Anasayfa / İçtihat / Yargıtay Karar No : 12230 - Karar Yıl 2016 / Esas No : 12694 - Esas Yıl 2016





Mahkemesi :İş Mahkemesi Dava, ölümünden sonra hak sahibinin banka hesabından yersiz çekilen aylıklar nedeniyle davalı kuruma borçlu olmadığının tespiti ile takibin iptali istemine ilişkindir.Mahkemece, ilamında belirtildiği şekilde davanın reddine karar verilmiştir.Hükmün, davacı vekilince temyiz edilmesi üzerine, temyiz isteğinin süresinde olduğu anlaşıldıktan ve Tetkik Hakimi ... tarafından düzenlenen raporla dosyadaki kağıtlar okunduktan sonra işin gereği düşünüldü ve aşağıdaki karar tespit edildi. 1479 sayılı Kanun hükümleri gereğince dul aylığı almakta olan hak sahibinin 08.05.2004 tarihinde yaşamını yitirmesine karşın aylıkların banka hesabından çekilmeye devam edildiğini saptayan davalı Kurumca borç tahakkuk ettirerek yersiz ödenen aylıkların yasal faiziyle birlikte geri alınması için hak sahibinin mirasçısı konumundaki davacıya yönelik icra takibi başlatıldığı, anılan takiplere itiraz edilmesi üzerine de işbu davanın açıldığı belirgindir.Görev konusu, kamu düzeni ile ilgili olup, mahkemelerce, yargılamanın her aşamasında re’sen ele alınması gereken bir husustur. İş Mahkemeleri, 5521 sayılı Kanun ile kurulmuş istisnai nitelikte özel mahkemeler olup, 5510 sayılı Sosyal Sigortalar ve Genel Sağlık Sigortası Kanunu’nun 106. maddesi ile mülga 1479 sayılı Kanunun 70. maddesinde ve 506 sayılı Kanunun 134. maddesinde, bu Kanunların uygulamasından doğan uyuşmazlıkların yetkili iş mahkemelerinde görüleceği, 5510 sayılı Kanun’un 101. maddesinde de, aksine hüküm bulunmayan hallerde, 5510 sayılı Kanun hükümlerinin uygulanmasıyla ilgili ortaya çıkan uyuşmazlıkların iş mahkemelerinde görüleceği düzenlenmiştir.Uyuşmazlığın çözümünde, ne 506 sayılı Kanun, ne 1479 sayılı Kanun ne de 5510 sayılı Kanun’un uygulama yeri bulunmamakta olup, davanın yasal dayanağı 818 sayılı Borçlar Kanunu'nun 41 ve devamı (6098 sayılı Kanunun 49 ve devamı) maddeleridir.

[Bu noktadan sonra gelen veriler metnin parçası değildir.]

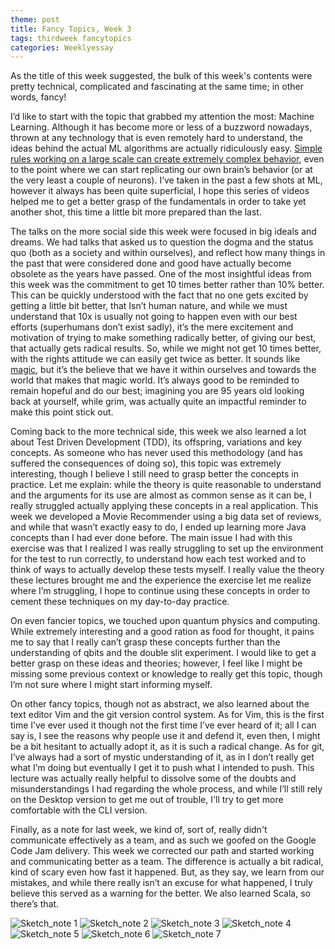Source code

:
 ```yaml
---
theme: post
title: Fancy Topics, Week 3
tags: thirdweek fancytopics
categories: Weeklyessay
---
```


As the title of this week suggested, the bulk of this week's contents were pretty technical, complicated and fascinating at the same time; in other words, fancy!  


I’d like to start with the topic that grabbed my attention the most: Machine Learning. Although it has become more or less of a buzzword nowadays, thrown at any technology that is even remotely hard to understand, the ideas behind the actual ML algorithms are actually ridiculously easy. [Simple rules working on a large scale can create extremely complex behavior](https://www.youtube.com/watch?v=0dskCpuxqtI&ab_channel=CGTN), even to the point where we can start replicating our own brain’s behavior (or at the very least a couple of neurons). I’ve taken in the past a few shots at ML, however it always has been quite superficial, I hope this series of videos helped me to get a better grasp of the fundamentals in order to take yet another shot, this time a little bit more prepared than the last. 
 

The talks on the more social side this week were focused in big ideals and dreams. We had talks that asked us to question the dogma and the status quo (both as a society and within ourselves), and reflect how many things in the past that were considered done and good have actually become obsolete as the years have passed. One of the most insightful ideas from this week was the commitment to get 10 times better rather than 10% better. This can be quickly understood with the fact that no one gets excited by getting a little bit better, that Isn’t human nature, and while we must understand that 10x is usually not going to happen even with our best efforts (superhumans don’t exist sadly), it’s the mere excitement and motivation of trying to make something radically better, of giving our best, that actually gets radical results. So, while we might not get 10 times better, with the rights attitude we can easily get twice as better. It sounds like [magic](https://cdn.shopify.com/s/files/1/0068/3278/3418/articles/iStock-865836056.jpg?v=1543371872), but it’s the believe that we have it within ourselves and towards the world that makes that magic world. It’s always good to be reminded to remain hopeful and do our best; imagining you are 95 years old looking back at yourself, while grim, was actually quite an impactful reminder to make this point stick out. 
 

Coming back to the more technical side, this week we also learned a lot about Test Driven Development (TDD), its offspring, variations and key concepts. As someone who has never used this methodology (and has suffered the consequences of doing so), this topic was extremely interesting, though I believe I still need to grasp better the concepts in practice. Let me explain: while the theory is quite reasonable to understand and the arguments for its use are almost as common sense as it can be, I really struggled actually applying these concepts in a real application. This week we developed a Movie Recommender using a big data set of reviews, and while that wasn’t exactly easy to do, I ended up learning more Java concepts than I had ever done before. The main issue I had with this exercise was that I realized I was really struggling to set up the environment for the test to run correctly, to understand how each test worked and to think of ways to actually develop these tests myself. I really value the theory these lectures brought me and the experience the exercise let me realize where I’m struggling, I hope to continue using these concepts in order to cement these techniques on my day-to-day practice. 

 
On even fancier topics, we touched upon quantum physics and computing. While extremely interesting and a good ration as food for thought, it pains me to say that I really can’t grasp these concepts further than the understanding of qbits and the double slit experiment. I would like to get a better grasp on these ideas and theories; however, I feel like I might be missing some previous context or knowledge to really get this topic, though I’m not sure where I might start informing myself. 

 
On other fancy topics, though not as abstract, we also learned about the text editor Vim and the git version control system. As for Vim, this is the first time I’ve ever used it though not the first time I’ve ever heard of it; all I can say is, I see the reasons why people use it and defend it, even then, I might be a bit hesitant to actually adopt it, as it is such a radical change. As for git, I’ve always had a sort of mystic understanding of it, as in I don’t really get what I’m doing but eventually I get it to push what I intended to push. This lecture was actually really helpful to dissolve some of the doubts and misunderstandings I had regarding the whole process, and while I’ll still rely on the Desktop version to get me out of trouble, I'll try to get more comfortable with the CLI version. 

 
Finally, as a note for last week, we kind of, sort of, really didn't communicate effectively as a team, and as such we goofed on the Google Code Jam delivery. This week we corrected our path and started working and communicating better as a team. The difference is actually a bit radical, kind of scary even how fast it happened. But, as they say, we learn from our mistakes, and while there really isn’t an excuse for what happened, I truly believe this served as a warning for the better. We also learned Scala, so there’s that. 


![Sketch_note 1](https://raw.githubusercontent.com/Al-0/Encora-Apprenticeship/main/sketches/Week_3/WhatsApp%20Image%202021-10-25%20at%208.56.11%20PM%20(1).jpeg)
![Sketch_note 2](https://raw.githubusercontent.com/Al-0/Encora-Apprenticeship/main/sketches/Week_3/WhatsApp%20Image%202021-10-25%20at%208.56.11%20PM.jpeg)
![Sketch_note 3](https://raw.githubusercontent.com/Al-0/Encora-Apprenticeship/main/sketches/Week_3/WhatsApp%20Image%202021-10-25%20at%208.56.10%20PM%20(4).jpeg)
![Sketch_note 4](https://raw.githubusercontent.com/Al-0/Encora-Apprenticeship/main/sketches/Week_3/WhatsApp%20Image%202021-10-25%20at%208.56.10%20PM%20(3).jpeg)
![Sketch_note 5](https://raw.githubusercontent.com/Al-0/Encora-Apprenticeship/main/sketches/Week_3/WhatsApp%20Image%202021-10-25%20at%208.56.10%20PM%20(2).jpeg)
![Sketch_note 6](https://raw.githubusercontent.com/Al-0/Encora-Apprenticeship/main/sketches/Week_3/WhatsApp%20Image%202021-10-25%20at%208.56.10%20PM%20(1).jpeg)
![Sketch_note 7](https://raw.githubusercontent.com/Al-0/Encora-Apprenticeship/main/sketches/Week_3/WhatsApp%20Image%202021-10-25%20at%208.56.10%20PM.jpeg)
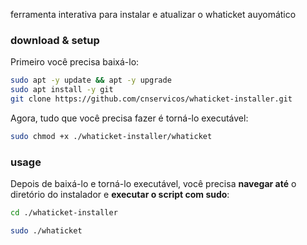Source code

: ferramenta interativa para instalar e atualizar o whaticket auyomático
### download & setup

Primeiro você precisa baixá-lo:


```bash
sudo apt -y update && apt -y upgrade
sudo apt install -y git
git clone https://github.com/cnservicos/whaticket-installer.git
```

Agora, tudo que você precisa fazer é torná-lo executável:

```bash
sudo chmod +x ./whaticket-installer/whaticket
```

### usage

Depois de baixá-lo e torná-lo executável, você precisa **navegar até** o diretório do instalador e **executar o script com sudo**:
```bash
cd ./whaticket-installer
```

```bash
sudo ./whaticket
```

Bu durumda, yukarıda sözü edilen kanun maddeleri hükümlerine göre sınırlı yetki ile donatılmış iş mahkemesi görevli değildir. Bu çerçevede, uyuşmazlığın çözümünde genel mahkemelerin görevli olduğu gözetilmeksizin, yazılı şekilde hüküm tesisi, usul ve yasaya aykırı olup bozma nedenidir. O hâlde, davacı vekilinin bu yönleri amaçlayan temyiz itirazları kabul edilmeli ve hüküm bozulmalıdır.SONUÇ : Temyiz edilen hükmün yukarıda açıklanan nedenlerle BOZULMASINA, temyiz harcının istek halinde davacıya iadesine, 10.10.2016 gününde oybirliğiyle karar verildi.